In the days following the Steubenville verdict, there was a bit of chatter, particularly in pieces like Petchesky’s, about maybe Saccocia and others of his ilk having to pay for, at best, the irresponsible way they oversaw their kids/at worst, allegedly attempting to cover up sexual assault. The lack of action from all officials involved spoke volumes about what direction they were heading in, though. There would be no punishment. They would wait it out, grit their teeth through the bad publicity, and hope for a new scandal to distract the nation.
Make what you will of the timing, but this weekend Ohio Valley's Herald Star newspaper (by way of Salon) announced that: “…Reno Saccoccia, director of administrative services…” was getting a two-year contract extension.
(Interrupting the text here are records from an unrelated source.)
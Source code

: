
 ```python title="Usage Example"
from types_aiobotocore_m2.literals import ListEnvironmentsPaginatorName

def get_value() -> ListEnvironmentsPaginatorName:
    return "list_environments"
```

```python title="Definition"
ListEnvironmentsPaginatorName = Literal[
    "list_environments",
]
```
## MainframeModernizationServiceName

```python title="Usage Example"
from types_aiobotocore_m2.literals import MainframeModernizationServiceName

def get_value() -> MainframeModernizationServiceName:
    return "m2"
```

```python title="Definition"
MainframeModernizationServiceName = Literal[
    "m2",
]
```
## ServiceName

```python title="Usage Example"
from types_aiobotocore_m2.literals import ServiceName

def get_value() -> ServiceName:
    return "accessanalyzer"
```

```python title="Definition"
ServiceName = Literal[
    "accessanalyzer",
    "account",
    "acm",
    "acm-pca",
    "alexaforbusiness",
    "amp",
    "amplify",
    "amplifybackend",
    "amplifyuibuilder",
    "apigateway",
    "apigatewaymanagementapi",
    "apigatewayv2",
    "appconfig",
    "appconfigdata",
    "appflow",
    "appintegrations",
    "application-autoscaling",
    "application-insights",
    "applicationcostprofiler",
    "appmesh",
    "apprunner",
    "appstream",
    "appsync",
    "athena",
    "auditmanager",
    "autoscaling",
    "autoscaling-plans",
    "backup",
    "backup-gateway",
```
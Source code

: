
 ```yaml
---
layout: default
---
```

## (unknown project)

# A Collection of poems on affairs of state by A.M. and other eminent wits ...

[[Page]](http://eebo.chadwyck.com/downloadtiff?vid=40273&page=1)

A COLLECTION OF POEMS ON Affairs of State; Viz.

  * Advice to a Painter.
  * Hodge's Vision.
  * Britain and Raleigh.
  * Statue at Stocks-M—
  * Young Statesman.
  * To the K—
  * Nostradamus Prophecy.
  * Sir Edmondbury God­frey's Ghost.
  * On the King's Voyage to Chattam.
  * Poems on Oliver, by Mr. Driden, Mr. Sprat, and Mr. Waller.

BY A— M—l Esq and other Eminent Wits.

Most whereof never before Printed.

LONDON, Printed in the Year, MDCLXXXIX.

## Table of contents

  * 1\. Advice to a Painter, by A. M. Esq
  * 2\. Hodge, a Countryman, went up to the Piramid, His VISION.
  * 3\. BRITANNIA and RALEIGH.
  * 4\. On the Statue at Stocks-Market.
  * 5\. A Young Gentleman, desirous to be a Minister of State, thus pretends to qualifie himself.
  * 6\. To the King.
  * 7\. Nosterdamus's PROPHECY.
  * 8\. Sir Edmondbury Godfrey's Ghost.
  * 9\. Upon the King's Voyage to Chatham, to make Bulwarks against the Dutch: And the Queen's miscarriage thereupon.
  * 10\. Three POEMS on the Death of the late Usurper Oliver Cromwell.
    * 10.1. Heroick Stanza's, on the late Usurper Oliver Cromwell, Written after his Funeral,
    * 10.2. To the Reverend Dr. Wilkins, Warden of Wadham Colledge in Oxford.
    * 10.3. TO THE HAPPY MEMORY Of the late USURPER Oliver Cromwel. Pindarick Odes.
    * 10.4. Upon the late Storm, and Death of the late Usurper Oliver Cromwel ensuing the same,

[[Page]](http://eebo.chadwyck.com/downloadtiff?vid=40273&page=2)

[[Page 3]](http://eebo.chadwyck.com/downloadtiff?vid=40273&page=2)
In an interview with the Atlantic, superintendent Mike McVey tried to justify the move.
"Coaching contracts are different from teaching and administrative contracts," he said, pointing out that this wasn’t a coaching extension.
And while that very well may be true – it’s still an extension. It’s still an agreement, between coach and school, to prolong the amount of time he will spend there. It’s an endorsement of everything Saccoccia has done up to now, and everything he will do from this point moving forward. It’s embarrassing in every possible way, really. And yet, sadly, it’s also pretty much in line with what we’ve come to expect in situations like this.